Breeding Site Breeding occurs mainly on cliffs and ledges, and flat inland areas of offshore islands (Nelson 2005). Caves, estuarine sand islands, guano platforms and other artificial structures are also used as breeding sites (Johnsgard 1993, Nelson 2005). Nests are constructed from seaweed, sticks and stems, and occur in high density (roughly 3 nests per square metre) within large colonies (Nelson 2005). Normally two or three eggs are laid, although the clutch-size ranges from one to five. The incubation period is 22-28 days, and the chicks fledge after about nine weeks. Post-fledging care is provided for several weeks. The oldest ringed bird was at least nine years old (del Hoyo et al. 1992).
|Continuing decline in area, extent and/or quality of habitat:||Unknown|
|Generation Length (years):||9.25|
|Movement patterns:||Not a Migrant|
|Congregatory:||Congregatory (and dispersive)|
Recent rapid declines are likely to be primarily driven by a shortage of good quality food near breeding localities resulting from commercial overfishing and environmental change (Crawford et al. 1992a, 2007, 2014, 2015, 2016).
Disease (especially avian cholera) has caused high mortality (Crawford et al. 1992a, Barnes 2000, Waller and Underhill 2007). Oil pollution is also a potential threat (Barnes 2000). In the past, guano mining caused considerable disturbance and declines (del Hoyo et al. 1992). Predation by Cape Fur Seal (Arctocephalus pusillus) on fledglings has increased as the seal has become more abundant owing to successful conservation measures (David et al. 2003), and has been found to represent a significant mortality factor for this species on Dyer Island, South Africa (Marks et al. 1997, Makhado et al. 2013) and Ichaboe Island, Namibia (Du Toit et al. 2004). It probably affects the species throughout its range. There have been substantial losses of chicks to Great White Pelicans (Pelecanus onocrotalus) and Kelp Gulls (Larus dominicanus) (e.g. Mwema et al. 2010, Voorbergen et al. 2012). Human disturbance to breeding colonies is still a serious threat on some islands in South Africa: Cape Cormorants are susceptible to abandon nests temporarily or permanently in the presence of humans (approaching within ~20 m of nests) and nest contents may then be swiftly predated by breeding Kelp Gulls (T. Cook, pers. comm.).

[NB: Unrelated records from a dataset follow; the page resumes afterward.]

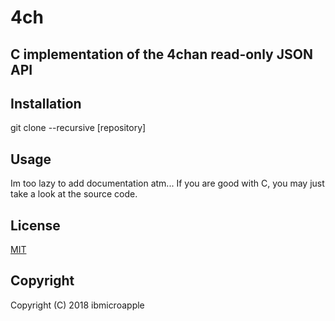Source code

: # 4ch
## C implementation of the 4chan read-only JSON API

Installation
------------
git clone --recursive [repository]

Usage
-----
Im too lazy to add documentation atm...
If you are good with C, you may just take a look at the source code.

License
-------
[MIT](https://github.com/ibmicroapple/4ch/blob/master/LICENSE)

Copyright
---------
Copyright (C) 2018 ibmicroapple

Conservation Actions Underway
Following past declines caused by guano mining, guano platforms have been constructed to increase the extent of suitable breeding grounds (del Hoyo et al. 1992). Strict measures were put in place on Dyer Island in 2004, to control an outbreak of avian cholera (Cape Times per R. Thomas in litt. 2004). A selective cull of Cape Fur Seals was instigated in 1993, with immediate but short-term effect on seabird mortality rates (David et al. 2003). Conservation Actions Proposed
Conduct simultaneous surveys at all colonies to obtain an up-to-date population estimate. Monitor population trends through regular surveys (Barnes 2000). Monitor trends in the stocks of prey species. Enforce measures to prevent and mitigate oil-spills. Develop emergency plans for the control of disease. Reduce commercial fishing of small pelagic fish (anchovy and sardine) off the South-West coast of South Africa.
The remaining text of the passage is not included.